Leandri s'inquiète de notre dépendance croissante envers les IA et les « assistants numériques » qui anticipent nos besoins. « Plus vous vous y habituerez, moins vous vous demanderez comment et pourquoi telle IA recommande ce trajet plutôt qu'un autre, ce livre ce produit », ajoute-t-il. « Toute entreprise possédant un tel pouvoir sur nos vies peut être tentée s'en abuser – et même avec les meilleures intentions du monde, les effets que ces algorithmes de recommandations peuvent avoir sur nous sont difficiles à anticiper. »

Qwant tire son bénéfice de sites Web CPC (coût par clic), et possède un accord avec une filiale berlinoise spécialisée en marketing internet, Zanox. Elle met en contact les utilisateurs avec des sites commerciaux (Qwant gagne entre 44 et 88 centimes par clic). Les Français ont également prévu un partenariat avec TripAdvisor (tous les détails seront annoncés sous peu) et eBay. Qwant a profité de la vente de 20% de son capital à Axel Springer, une maison d'édition allemande, pour 6 millions de dollars en 2014 (le directeur de la maison d'édition, Mathias Döpfner, a critiqué Google publiquement).

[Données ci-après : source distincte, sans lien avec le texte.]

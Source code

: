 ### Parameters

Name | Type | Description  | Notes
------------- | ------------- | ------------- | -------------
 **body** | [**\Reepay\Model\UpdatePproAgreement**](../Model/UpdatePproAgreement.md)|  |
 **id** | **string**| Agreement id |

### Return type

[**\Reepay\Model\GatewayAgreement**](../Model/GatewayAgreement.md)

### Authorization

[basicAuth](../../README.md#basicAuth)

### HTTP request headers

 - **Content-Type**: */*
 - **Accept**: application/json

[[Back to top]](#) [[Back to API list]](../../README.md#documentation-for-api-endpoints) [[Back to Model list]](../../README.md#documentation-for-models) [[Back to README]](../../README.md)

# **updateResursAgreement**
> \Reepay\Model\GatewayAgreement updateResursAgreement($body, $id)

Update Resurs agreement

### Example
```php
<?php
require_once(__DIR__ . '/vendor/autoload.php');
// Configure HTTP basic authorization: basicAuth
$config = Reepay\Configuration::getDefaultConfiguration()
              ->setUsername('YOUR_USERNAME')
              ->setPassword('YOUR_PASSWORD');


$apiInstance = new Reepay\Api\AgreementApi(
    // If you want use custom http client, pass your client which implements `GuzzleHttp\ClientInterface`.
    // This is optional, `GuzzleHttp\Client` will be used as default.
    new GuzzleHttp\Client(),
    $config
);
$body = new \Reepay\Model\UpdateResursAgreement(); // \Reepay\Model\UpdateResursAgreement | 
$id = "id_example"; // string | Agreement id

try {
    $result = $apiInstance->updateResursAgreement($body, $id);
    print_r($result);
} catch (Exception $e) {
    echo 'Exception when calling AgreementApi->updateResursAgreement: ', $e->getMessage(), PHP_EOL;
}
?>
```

Pour l'entreprise, le grand défi sera de garder son intégrité et de suivre ses principes tout en gagnant de l'argent.

« Nous n'essayerons pas de vous proposer un service spécifique parce que cela aurait un intérêt commercial pour nous ; nous ne filtrerons pas les résultats de recherche sur la base d'un agenda politique ou commercial », ajoute Leandri. « La promesse que nous faisons à nos utilisateurs et à l'ensemble de la communauté Web, c'est que nous traitons tout le monde de la même façon, et que nous proposons un service honnête. »

« Nous sommes à un moment charnière où nous les citoyens, les internautes et les consommateurs, devons choisir de conserver ou non notre droit à la vie privée, et définir dans quelle mesure nous sommes libres de l'exercer »

Afin de prouver sa volonté de transparence, Qwant a publié son code source afin que des parties tierces, comme la CNIL, puissent certifier ses engagements (pas de suivi des utilisateurs, pas de collecte de données personnelles). Enfin, l'entreprise a fait appel à quelques white hats qui seront chargés d'éprouver la sécurité du système. Cette année, la société espère publier ses algorithmes en open source, afin que tout le monde puisse vérifier ses pratiques de confidentialité.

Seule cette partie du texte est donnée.